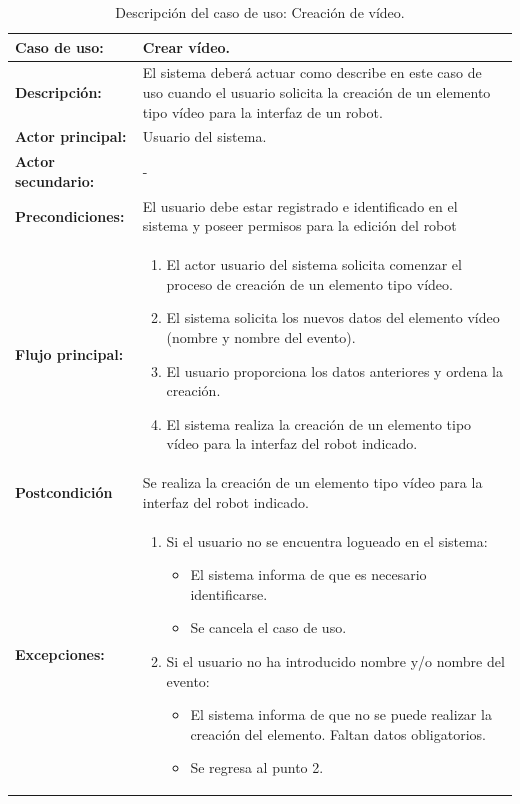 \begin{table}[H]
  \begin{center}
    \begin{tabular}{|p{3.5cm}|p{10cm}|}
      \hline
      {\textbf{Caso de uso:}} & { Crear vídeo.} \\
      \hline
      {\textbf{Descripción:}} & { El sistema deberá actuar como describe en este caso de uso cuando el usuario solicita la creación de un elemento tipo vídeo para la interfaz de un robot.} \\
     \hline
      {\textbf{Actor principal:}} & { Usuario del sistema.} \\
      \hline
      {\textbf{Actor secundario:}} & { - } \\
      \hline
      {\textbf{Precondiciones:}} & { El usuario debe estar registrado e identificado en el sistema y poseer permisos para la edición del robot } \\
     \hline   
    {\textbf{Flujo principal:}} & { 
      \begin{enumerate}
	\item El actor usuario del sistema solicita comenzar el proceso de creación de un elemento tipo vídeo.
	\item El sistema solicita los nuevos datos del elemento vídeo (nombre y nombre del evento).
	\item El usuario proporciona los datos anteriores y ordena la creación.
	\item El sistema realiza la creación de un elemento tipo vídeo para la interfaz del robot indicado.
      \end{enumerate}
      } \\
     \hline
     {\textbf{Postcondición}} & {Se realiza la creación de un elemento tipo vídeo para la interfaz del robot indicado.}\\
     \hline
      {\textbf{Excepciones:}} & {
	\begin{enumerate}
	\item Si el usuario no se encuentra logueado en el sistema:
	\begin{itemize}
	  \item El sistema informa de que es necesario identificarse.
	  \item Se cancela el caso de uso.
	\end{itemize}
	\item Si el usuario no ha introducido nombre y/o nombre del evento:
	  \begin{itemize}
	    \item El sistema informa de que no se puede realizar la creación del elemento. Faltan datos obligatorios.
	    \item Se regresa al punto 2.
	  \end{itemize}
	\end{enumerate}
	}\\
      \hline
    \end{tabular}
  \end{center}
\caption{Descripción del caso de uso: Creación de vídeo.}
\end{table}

§

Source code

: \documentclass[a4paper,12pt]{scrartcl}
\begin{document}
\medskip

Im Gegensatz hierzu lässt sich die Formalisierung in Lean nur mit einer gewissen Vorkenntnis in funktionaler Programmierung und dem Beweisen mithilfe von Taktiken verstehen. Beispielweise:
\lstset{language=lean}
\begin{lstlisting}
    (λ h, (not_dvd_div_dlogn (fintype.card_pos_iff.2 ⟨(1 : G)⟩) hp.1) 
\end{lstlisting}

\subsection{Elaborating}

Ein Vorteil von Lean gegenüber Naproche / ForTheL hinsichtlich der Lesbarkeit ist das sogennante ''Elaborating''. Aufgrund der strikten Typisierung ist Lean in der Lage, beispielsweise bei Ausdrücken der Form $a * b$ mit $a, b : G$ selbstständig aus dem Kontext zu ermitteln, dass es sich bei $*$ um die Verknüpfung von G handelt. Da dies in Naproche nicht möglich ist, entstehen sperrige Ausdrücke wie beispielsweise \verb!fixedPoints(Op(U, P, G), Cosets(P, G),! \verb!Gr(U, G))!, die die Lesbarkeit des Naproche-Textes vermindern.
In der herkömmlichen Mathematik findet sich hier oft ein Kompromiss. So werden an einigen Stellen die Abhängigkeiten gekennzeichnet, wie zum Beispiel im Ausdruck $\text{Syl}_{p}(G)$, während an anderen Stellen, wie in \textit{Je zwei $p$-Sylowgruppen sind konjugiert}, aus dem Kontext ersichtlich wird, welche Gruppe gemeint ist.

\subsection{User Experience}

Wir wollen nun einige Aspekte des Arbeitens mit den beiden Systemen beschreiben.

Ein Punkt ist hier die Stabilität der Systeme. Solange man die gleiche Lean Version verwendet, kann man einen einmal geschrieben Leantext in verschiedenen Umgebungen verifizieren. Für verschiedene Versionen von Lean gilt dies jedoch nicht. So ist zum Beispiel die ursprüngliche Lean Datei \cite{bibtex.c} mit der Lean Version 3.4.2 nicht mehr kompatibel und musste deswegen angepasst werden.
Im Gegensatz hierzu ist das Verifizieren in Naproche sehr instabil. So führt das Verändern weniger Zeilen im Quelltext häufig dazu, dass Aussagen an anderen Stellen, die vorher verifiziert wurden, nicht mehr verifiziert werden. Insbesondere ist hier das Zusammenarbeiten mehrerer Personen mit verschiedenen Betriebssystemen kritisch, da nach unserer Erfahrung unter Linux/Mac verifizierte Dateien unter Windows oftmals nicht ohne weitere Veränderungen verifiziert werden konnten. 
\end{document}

§

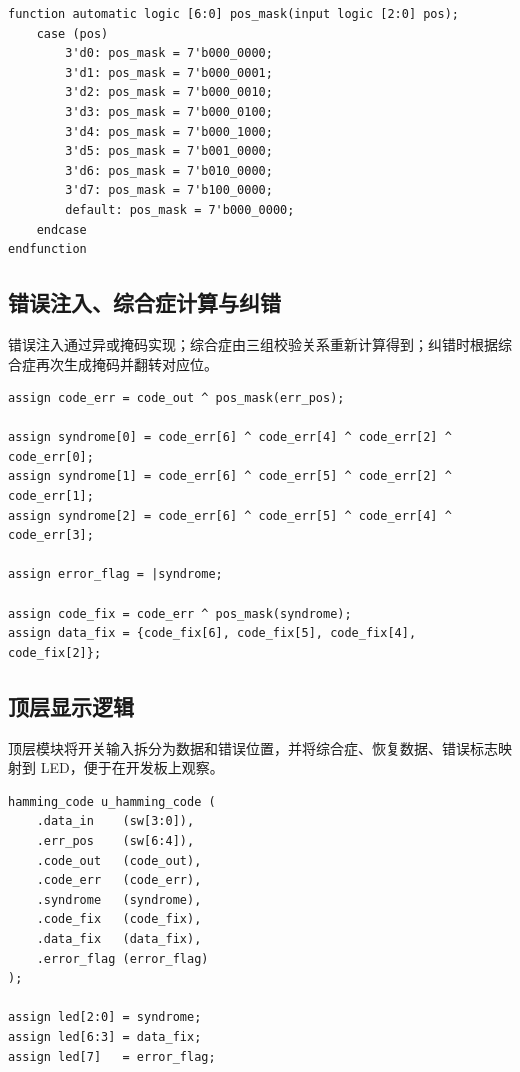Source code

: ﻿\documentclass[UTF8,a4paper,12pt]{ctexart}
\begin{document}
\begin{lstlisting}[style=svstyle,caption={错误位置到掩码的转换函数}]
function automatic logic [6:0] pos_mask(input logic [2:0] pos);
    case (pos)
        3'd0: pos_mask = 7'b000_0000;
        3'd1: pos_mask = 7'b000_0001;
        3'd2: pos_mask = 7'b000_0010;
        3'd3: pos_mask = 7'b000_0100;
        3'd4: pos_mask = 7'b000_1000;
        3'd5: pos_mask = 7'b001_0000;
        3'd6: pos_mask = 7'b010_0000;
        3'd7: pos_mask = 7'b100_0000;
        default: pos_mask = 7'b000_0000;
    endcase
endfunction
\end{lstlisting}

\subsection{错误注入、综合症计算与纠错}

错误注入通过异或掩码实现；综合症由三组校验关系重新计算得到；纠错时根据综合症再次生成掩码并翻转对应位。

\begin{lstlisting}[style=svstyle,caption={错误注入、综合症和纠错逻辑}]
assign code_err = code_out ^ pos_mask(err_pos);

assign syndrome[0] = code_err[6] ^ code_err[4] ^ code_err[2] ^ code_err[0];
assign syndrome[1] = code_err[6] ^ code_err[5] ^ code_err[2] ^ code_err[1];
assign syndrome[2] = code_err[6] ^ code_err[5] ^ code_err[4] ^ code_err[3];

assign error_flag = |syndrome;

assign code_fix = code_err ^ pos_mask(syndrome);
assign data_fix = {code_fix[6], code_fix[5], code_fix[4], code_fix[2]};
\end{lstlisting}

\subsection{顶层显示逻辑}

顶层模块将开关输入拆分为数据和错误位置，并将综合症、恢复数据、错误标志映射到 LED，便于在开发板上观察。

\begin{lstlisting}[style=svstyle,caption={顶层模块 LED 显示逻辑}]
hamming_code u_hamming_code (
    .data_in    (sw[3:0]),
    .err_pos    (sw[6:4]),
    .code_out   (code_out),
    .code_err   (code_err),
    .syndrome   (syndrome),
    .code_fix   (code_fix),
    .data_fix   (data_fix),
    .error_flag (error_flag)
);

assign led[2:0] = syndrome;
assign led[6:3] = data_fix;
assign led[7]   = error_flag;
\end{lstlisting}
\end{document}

§

◆ Exercise brief:
Report every line containing the string "itemize" in the material.

◆ Solution for this task:
	\begin{itemize}
	\end{itemize}
	  \begin{itemize}
	  \end{itemize}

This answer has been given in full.